As Trump is about to take office, a senior economic advisor to the current U.S. President Biden has issued a warning that if the incoming Trump administration intervenes in the Federal Reserve's monetary policy and interest rate decisions, it might reignite inflationary pressures. Jared Bernstein, Chair of the White House Council of Economic Advisers, stated on Thursday that he is open to maintaining a dialogue with Trump's team but also noted that Trump has previously expressed the view that the executive branch should have greater control over the Fed's interest rate decisions.
During an interview, Bernstein stated: "Let's see what they do. They don't want to see higher inflation or interest rates, but if they start interfering with the Fed's independence, I believe it would be a fatal mistake for controlling inflation." He also emphasized that any actions undermining the Fed's independence could lead to economic difficulties, particularly in potentially causing unnecessary errors in inflation management.

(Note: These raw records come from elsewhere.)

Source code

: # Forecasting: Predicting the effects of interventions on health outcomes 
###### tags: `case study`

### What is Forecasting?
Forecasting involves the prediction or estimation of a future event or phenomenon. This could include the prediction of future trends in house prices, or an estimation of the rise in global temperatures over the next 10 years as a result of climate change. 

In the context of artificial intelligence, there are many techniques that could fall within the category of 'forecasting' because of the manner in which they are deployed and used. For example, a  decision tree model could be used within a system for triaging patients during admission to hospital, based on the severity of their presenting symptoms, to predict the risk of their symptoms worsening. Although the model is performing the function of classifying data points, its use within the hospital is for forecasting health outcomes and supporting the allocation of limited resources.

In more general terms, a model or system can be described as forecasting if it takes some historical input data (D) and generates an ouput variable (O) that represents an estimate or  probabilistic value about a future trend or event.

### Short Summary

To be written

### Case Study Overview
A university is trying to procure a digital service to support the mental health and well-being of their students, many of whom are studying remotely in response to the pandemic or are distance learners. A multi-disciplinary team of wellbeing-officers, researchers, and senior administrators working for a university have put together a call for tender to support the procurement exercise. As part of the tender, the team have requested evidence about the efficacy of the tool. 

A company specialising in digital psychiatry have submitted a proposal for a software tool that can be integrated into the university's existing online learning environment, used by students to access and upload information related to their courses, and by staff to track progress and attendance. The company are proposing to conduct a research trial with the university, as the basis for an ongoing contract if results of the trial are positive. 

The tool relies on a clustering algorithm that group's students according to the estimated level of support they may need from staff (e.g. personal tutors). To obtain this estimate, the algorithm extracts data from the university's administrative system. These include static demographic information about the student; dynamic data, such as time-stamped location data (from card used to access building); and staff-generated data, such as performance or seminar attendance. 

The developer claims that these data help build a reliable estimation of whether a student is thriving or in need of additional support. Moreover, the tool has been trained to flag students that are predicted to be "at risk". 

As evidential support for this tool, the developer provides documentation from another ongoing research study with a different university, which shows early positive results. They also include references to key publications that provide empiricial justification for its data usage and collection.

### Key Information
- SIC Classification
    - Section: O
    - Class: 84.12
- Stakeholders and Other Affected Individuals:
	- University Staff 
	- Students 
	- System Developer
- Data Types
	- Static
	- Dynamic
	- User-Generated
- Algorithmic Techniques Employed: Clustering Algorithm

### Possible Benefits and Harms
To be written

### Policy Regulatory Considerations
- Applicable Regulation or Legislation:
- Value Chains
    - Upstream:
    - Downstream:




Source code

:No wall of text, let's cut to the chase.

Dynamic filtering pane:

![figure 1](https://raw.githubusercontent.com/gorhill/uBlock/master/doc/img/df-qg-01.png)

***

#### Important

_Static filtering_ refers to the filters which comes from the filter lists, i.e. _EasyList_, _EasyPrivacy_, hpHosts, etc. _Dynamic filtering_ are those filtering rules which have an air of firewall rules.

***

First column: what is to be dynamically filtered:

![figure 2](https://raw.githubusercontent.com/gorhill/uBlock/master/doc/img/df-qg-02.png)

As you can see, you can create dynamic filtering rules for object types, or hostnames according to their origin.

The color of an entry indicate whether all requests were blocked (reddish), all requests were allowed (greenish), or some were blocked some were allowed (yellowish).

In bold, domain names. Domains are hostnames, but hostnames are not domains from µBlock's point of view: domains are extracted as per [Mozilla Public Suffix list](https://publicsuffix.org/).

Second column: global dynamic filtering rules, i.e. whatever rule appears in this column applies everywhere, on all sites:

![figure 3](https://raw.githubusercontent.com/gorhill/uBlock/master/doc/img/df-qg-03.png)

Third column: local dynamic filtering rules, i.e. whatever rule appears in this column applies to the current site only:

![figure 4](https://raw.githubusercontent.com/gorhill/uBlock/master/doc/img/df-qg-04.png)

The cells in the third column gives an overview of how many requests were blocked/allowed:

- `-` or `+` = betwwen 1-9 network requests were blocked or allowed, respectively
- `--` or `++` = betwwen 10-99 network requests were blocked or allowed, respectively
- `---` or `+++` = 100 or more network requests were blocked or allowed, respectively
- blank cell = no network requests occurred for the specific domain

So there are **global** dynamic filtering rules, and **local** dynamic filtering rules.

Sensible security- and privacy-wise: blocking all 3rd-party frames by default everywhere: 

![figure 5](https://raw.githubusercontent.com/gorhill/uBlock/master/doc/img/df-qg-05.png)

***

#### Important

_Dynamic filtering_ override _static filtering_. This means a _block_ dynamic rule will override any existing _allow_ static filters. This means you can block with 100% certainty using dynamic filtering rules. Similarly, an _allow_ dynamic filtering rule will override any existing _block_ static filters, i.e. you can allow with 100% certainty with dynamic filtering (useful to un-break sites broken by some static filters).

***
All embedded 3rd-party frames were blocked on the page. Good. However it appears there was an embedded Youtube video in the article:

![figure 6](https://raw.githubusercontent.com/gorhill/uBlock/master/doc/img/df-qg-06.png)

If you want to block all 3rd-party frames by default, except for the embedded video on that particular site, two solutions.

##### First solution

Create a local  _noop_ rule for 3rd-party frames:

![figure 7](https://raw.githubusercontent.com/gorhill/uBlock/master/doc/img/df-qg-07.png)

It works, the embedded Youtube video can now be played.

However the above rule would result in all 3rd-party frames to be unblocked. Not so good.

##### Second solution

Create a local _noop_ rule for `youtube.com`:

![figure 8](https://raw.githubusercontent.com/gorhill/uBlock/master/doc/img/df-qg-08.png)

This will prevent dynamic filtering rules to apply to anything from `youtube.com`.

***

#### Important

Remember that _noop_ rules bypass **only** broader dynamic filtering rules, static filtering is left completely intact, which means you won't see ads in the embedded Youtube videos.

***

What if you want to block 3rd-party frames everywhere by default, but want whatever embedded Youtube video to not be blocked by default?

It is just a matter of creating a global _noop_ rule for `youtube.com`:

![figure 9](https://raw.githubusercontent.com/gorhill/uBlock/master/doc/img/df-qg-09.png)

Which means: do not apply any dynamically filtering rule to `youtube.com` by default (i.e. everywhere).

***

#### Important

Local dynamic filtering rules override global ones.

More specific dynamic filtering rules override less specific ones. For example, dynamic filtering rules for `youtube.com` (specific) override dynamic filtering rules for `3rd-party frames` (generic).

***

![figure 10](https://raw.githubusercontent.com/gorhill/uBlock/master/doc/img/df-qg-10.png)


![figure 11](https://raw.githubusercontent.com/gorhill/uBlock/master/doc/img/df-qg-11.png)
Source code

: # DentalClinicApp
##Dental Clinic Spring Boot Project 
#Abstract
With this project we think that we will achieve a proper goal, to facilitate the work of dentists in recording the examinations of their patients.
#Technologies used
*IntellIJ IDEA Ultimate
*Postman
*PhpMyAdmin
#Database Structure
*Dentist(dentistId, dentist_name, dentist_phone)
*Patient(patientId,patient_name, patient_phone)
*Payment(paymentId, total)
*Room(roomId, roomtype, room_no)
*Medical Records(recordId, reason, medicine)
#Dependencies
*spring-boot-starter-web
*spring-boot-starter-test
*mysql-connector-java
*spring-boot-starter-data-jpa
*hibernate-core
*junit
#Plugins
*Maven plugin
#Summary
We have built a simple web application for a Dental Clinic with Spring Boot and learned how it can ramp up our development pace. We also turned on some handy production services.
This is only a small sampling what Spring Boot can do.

Bernstein's remarks come as Trump's nominated Treasury Secretary Scott Bessent spoke at a U.S. Senate Finance Committee hearing. Bessent stated his firm support for the Fed's monetary policy independence, although he added that the Trump administration will continue to express its views on economic issues in the future. He stressed that the Fed should maintain its independence to ensure that monetary policy decisions remain free from external interference.
U.S. administrations have traditionally refrained from publicly commenting on the Fed's interest rate decisions to avoid giving the impression of compromising its independence. Bernstein stated that the U.S. government should be highly vigilant to prevent weakening the Fed's independence, a practice that has historically led to significant economic errors, especially in the management of inflation.

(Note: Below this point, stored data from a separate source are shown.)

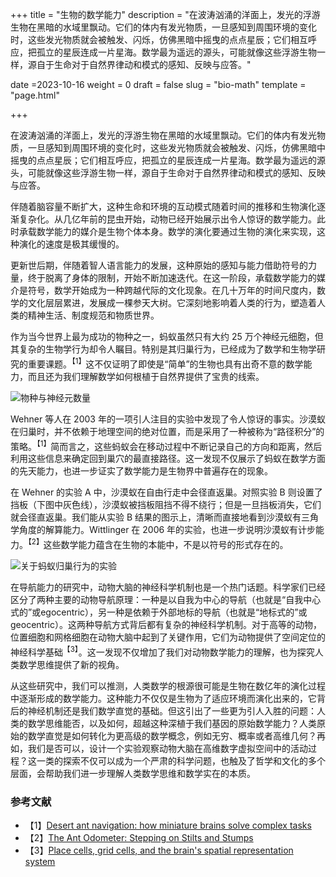 +++
title = "生物的数学能力"
description = "在波涛汹涌的洋面上，发光的浮游生物在黑暗的水域里飘动。它们的体内有发光物质，一旦感知到周围环境的变化时，这些发光物质就会被触发、闪烁，仿佛黑暗中摇曳的点点星辰；它们相互呼应，把孤立的星辰连成一片星海。数学最为遥远的源头，可能就像这些浮游生物一样，源自于生命对于自然界律动和模式的感知、反映与应答。"

date =2023-10-16
weight = 0
draft = false
slug = "bio-math"
template = "page.html"

+++

在波涛汹涌的洋面上，发光的浮游生物在黑暗的水域里飘动。它们的体内有发光物质，一旦感知到周围环境的变化时，这些发光物质就会被触发、闪烁，仿佛黑暗中摇曳的点点星辰；它们相互呼应，把孤立的星辰连成一片星海。数学最为遥远的源头，可能就像这些浮游生物一样，源自于生命对于自然界律动和模式的感知、反映与应答。

伴随着脑容量不断扩大，这种生命和环境的互动模式随着时间的推移和生物演化逐渐复杂化。从几亿年前的昆虫开始，动物已经开始展示出令人惊讶的数学能力。此时承载数学能力的媒介是生物个体本身。数学的演化要通过生物的演化来实现，这种演化的速度是极其缓慢的。

更新世后期，伴随着智人语言能力的发展，这种原始的感知与能力借助符号的力量，终于脱离了身体的限制，开始不断加速迭代。在这一阶段，承载数学能力的媒介是符号，数学开始成为一种跨越代际的文化现象。在几十万年的时间尺度内，数学的文化层层累进，发展成一棵参天大树。它深刻地影响着人类的行为，塑造着人类的精神生活、制度规范和物质世界。

作为当今世界上最为成功的物种之一，蚂蚁虽然只有大约 25 万个神经元细胞，但其复杂的生物学行为却令人瞩目。特别是其归巢行为，已经成为了数学和生物学研究的重要课题。<sup>【1】</sup>这不仅证明了即使是“简单”的生物也具有出奇不意的数学能力，而且还为我们理解数学如何根植于自然界提供了宝贵的线索。

![物种与神经元数量](../species-neuron.png)

Wehner 等人在 2003 年的一项引人注目的实验中发现了令人惊讶的事实。沙漠蚁在归巢时，并不依赖于地理空间的绝对位置，而是采用了一种被称为“路径积分”的策略。<sup>【1】</sup>简而言之，这些蚂蚁会在移动过程中不断记录自己的方向和距离，然后利用这些信息来确定回到巢穴的最直接路径。这一发现不仅展示了蚂蚁在数学方面的先天能力，也进一步证实了数学能力是生物界中普遍存在的现象。

在 Wehner 的实验 A 中，沙漠蚁在自由行走中会径直返巢。对照实验 B 则设置了挡板（下图中灰色线），沙漠蚁被挡板阻挡不得不绕行；但是一旦挡板消失，它们就会径直返巢。我们能从实验 B 结果的图示上，清晰而直接地看到沙漠蚁有三角学角度的解算能力。Wittlinger 在 2006 年的实验，也进一步说明沙漠蚁有计步能力。<sup>【2】</sup>这些数学能力蕴含在生物的本能中，不是以符号的形式存在的。

![关于蚂蚁归巢行为的实验](../ant-navi.png)

在导航能力的研究中，动物大脑的神经科学机制也是一个热门话题。科学家们已经区分了两种主要的动物导航原理：一种是以自我为中心的导航（也就是“自我中心式的”或egocentric），另一种是依赖于外部地标的导航（也就是“地标式的”或geocentric）。这两种导航方式背后都有复杂的神经科学机制。对于高等的动物，位置细胞和网格细胞在动物大脑中起到了关键作用，它们为动物提供了空间定位的神经科学基础<sup>【3】</sup>。这一发现不仅增加了我们对动物数学能力的理解，也为探究人类数学思维提供了新的视角。

从这些研究中，我们可以推测，人类数学的根源很可能是生物在数亿年的演化过程中逐渐形成的数学能力。这种能力不仅仅是生物为了适应环境而演化出来的，它背后的神经机制还是我们数学直觉的基础。但这引出了一些更为引人入胜的问题：人类的数学思维能否，以及如何，超越这种深植于我们基因的原始数学能力？人类原始的数学直觉是如何转化为更高级的数学概念，例如无穷、概率或者高维几何？再如，我们是否可以，设计一个实验观察动物大脑在高维数字虚拟空间中的活动过程？这一类的探索不仅可以成为一个严肃的科学问题，也触及了哲学和文化的多个层面，会帮助我们进一步理解人类数学思维和数学实在的本质。

### 参考文献

* 【1】[Desert ant navigation: how miniature brains solve complex tasks](https://api.semanticscholar.org/CorpusID:4571290)
* 【2】[The Ant Odometer: Stepping on Stilts and Stumps](https://api.semanticscholar.org/CorpusID:15162376)
* 【3】[Place cells, grid cells, and the brain's spatial representation system](https://api.semanticscholar.org/CorpusID:16036900)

Though high prices and ongoing inflationary concerns helped Trump win the November election, inflation has already begun to ease as he prepares to assume office. The Federal Reserve is waiting for more economic data to determine whether it is suitable to cut interest rates. Federal Reserve Governor Christopher Waller stated that if the economic data continues to improve, the Fed might consider cutting rates again in the first half of 2025, and he has not ruled out the possibility of a rate cut in March.

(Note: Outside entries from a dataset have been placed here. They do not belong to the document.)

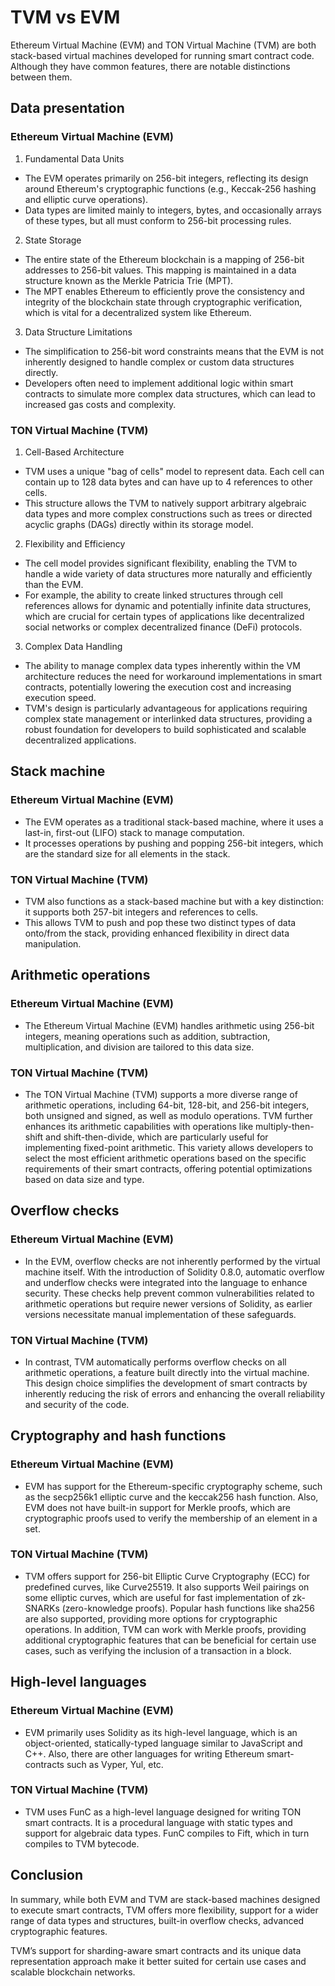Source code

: # TVM vs EVM

Ethereum Virtual Machine (EVM) and TON Virtual Machine (TVM) are both stack-based virtual machines developed for running smart contract code. Although they have common features, there are notable distinctions between them.

## Data presentation

### Ethereum Virtual Machine (EVM)
1. Fundamental Data Units
 - The EVM operates primarily on 256-bit integers, reflecting its design around Ethereum's cryptographic functions (e.g.,   Keccak-256 hashing and elliptic curve operations).
 - Data types are limited mainly to integers, bytes, and occasionally arrays of these types, but all must conform to 256-bit processing rules.
2. State Storage
- The entire state of the Ethereum blockchain is a mapping of 256-bit addresses to 256-bit values. This mapping is maintained in a data structure known as the Merkle Patricia Trie (MPT).
- The MPT enables Ethereum to efficiently prove the consistency and integrity of the blockchain state through cryptographic verification, which is vital for a decentralized system like Ethereum.
3. Data Structure Limitations
- The simplification to 256-bit word constraints means that the EVM is not inherently designed to handle complex or custom data structures directly.
- Developers often need to implement additional logic within smart contracts to simulate more complex data structures, which can lead to increased gas costs and complexity.

### TON Virtual Machine (TVM)
1. Cell-Based Architecture
- TVM uses a unique "bag of cells" model to represent data. Each cell can contain up to 128 data bytes and can have up to 4 references to other cells.
- This structure allows the TVM to natively support arbitrary algebraic data types and more complex constructions such as trees or directed acyclic graphs (DAGs) directly within its storage model.
2. Flexibility and Efficiency
- The cell model provides significant flexibility, enabling the TVM to handle a wide variety of data structures more naturally and efficiently than the EVM.
- For example, the ability to create linked structures through cell references allows for dynamic and potentially infinite data structures, which are crucial for certain types of applications like decentralized social networks or complex decentralized finance (DeFi) protocols.
3. Complex Data Handling
- The ability to manage complex data types inherently within the VM architecture reduces the need for workaround implementations in smart contracts, potentially lowering the execution cost and increasing execution speed.
- TVM's design is particularly advantageous for applications requiring complex state management or interlinked data structures, providing a robust foundation for developers to build sophisticated and scalable decentralized applications.

## Stack machine

### Ethereum Virtual Machine (EVM)

- The EVM operates as a traditional stack-based machine, where it uses a last-in, first-out (LIFO) stack to manage computation.
- It processes operations by pushing and popping 256-bit integers, which are the standard size for all elements in the stack.

### TON Virtual Machine (TVM)

- TVM also functions as a stack-based machine but with a key distinction: it supports both 257-bit integers and references to cells.
- This allows TVM to push and pop these two distinct types of data onto/from the stack, providing enhanced flexibility in direct data manipulation.

## Arithmetic operations

### Ethereum Virtual Machine (EVM)

- The Ethereum Virtual Machine (EVM) handles arithmetic using 256-bit integers, meaning operations such as addition, subtraction, multiplication, and division are tailored to this data size. 

### TON Virtual Machine (TVM)

- The TON Virtual Machine (TVM) supports a more diverse range of arithmetic operations, including 64-bit, 128-bit, and 256-bit integers, both unsigned and signed, as well as modulo operations. TVM further enhances its arithmetic capabilities with operations like multiply-then-shift and shift-then-divide, which are particularly useful for implementing fixed-point arithmetic. This variety allows developers to select the most efficient arithmetic operations based on the specific requirements of their smart contracts, offering potential optimizations based on data size and type.

## Overflow checks

### Ethereum Virtual Machine (EVM)

- In the EVM, overflow checks are not inherently performed by the virtual machine itself. With the introduction of Solidity 0.8.0, automatic overflow and underflow checks were integrated into the language to enhance security. These checks help prevent common vulnerabilities related to arithmetic operations but require newer versions of Solidity, as earlier versions necessitate manual implementation of these safeguards. 

### TON Virtual Machine (TVM)

- In contrast, TVM automatically performs overflow checks on all arithmetic operations, a feature built directly into the virtual machine. This design choice simplifies the development of smart contracts by inherently reducing the risk of errors and enhancing the overall reliability and security of the code.

## Cryptography and hash functions

### Ethereum Virtual Machine (EVM)

- EVM has support for the Ethereum-specific cryptography scheme, such as the secp256k1 elliptic curve and the keccak256 hash function. Also, EVM does not have built-in support for Merkle proofs, which are cryptographic proofs used to verify the membership of an element in a set.

### TON Virtual Machine (TVM)

- TVM offers support for 256-bit Elliptic Curve Cryptography (ECC) for predefined curves, like Curve25519. It also supports Weil pairings on some elliptic curves, which are useful for fast implementation of zk-SNARKs (zero-knowledge proofs). Popular hash functions like sha256 are also supported, providing more options for cryptographic operations. In addition, TVM can work with Merkle proofs, providing additional cryptographic features that can be beneficial for certain use cases, such as verifying the inclusion of a transaction in a block.

## High-level languages

### Ethereum Virtual Machine (EVM)

- EVM primarily uses Solidity as its high-level language, which is an object-oriented, statically-typed language similar to JavaScript and C++. Also, there are other languages for writing Ethereum smart-contracts such as Vyper, Yul, etc.

### TON Virtual Machine (TVM)

- TVM uses FunC as a high-level language designed for writing TON smart contracts. It is a procedural language with static types and support for algebraic data types. FunC compiles to Fift, which in turn compiles to TVM bytecode.

## Conclusion

In summary, while both EVM and TVM are stack-based machines designed to execute smart contracts, TVM offers more flexibility, support for a wider range of data types and structures, built-in overflow checks, advanced cryptographic features.

TVM’s support for sharding-aware smart contracts and its unique data representation approach make it better suited for certain use cases and scalable blockchain networks.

Additionally, Bernstein pointed out that some of Trump's policies, such as imposing comprehensive tariffs, significantly cutting taxes for the wealthy, and large-scale deportations of illegal immigrants, might drive up prices, thereby exacerbating inflationary pressures. He believes that if these policies are combined with compromises on the Fed's independence, it could pose "real problems" for the economy. He warned Trump's team to avoid this scenario.
Overall, Bernstein emphasized that maintaining the Fed's independence is crucial for stabilizing the U.S. economy and controlling inflation, and how the Trump administration handles its relationship with the Fed will directly influence the trajectory of the U.S. economy.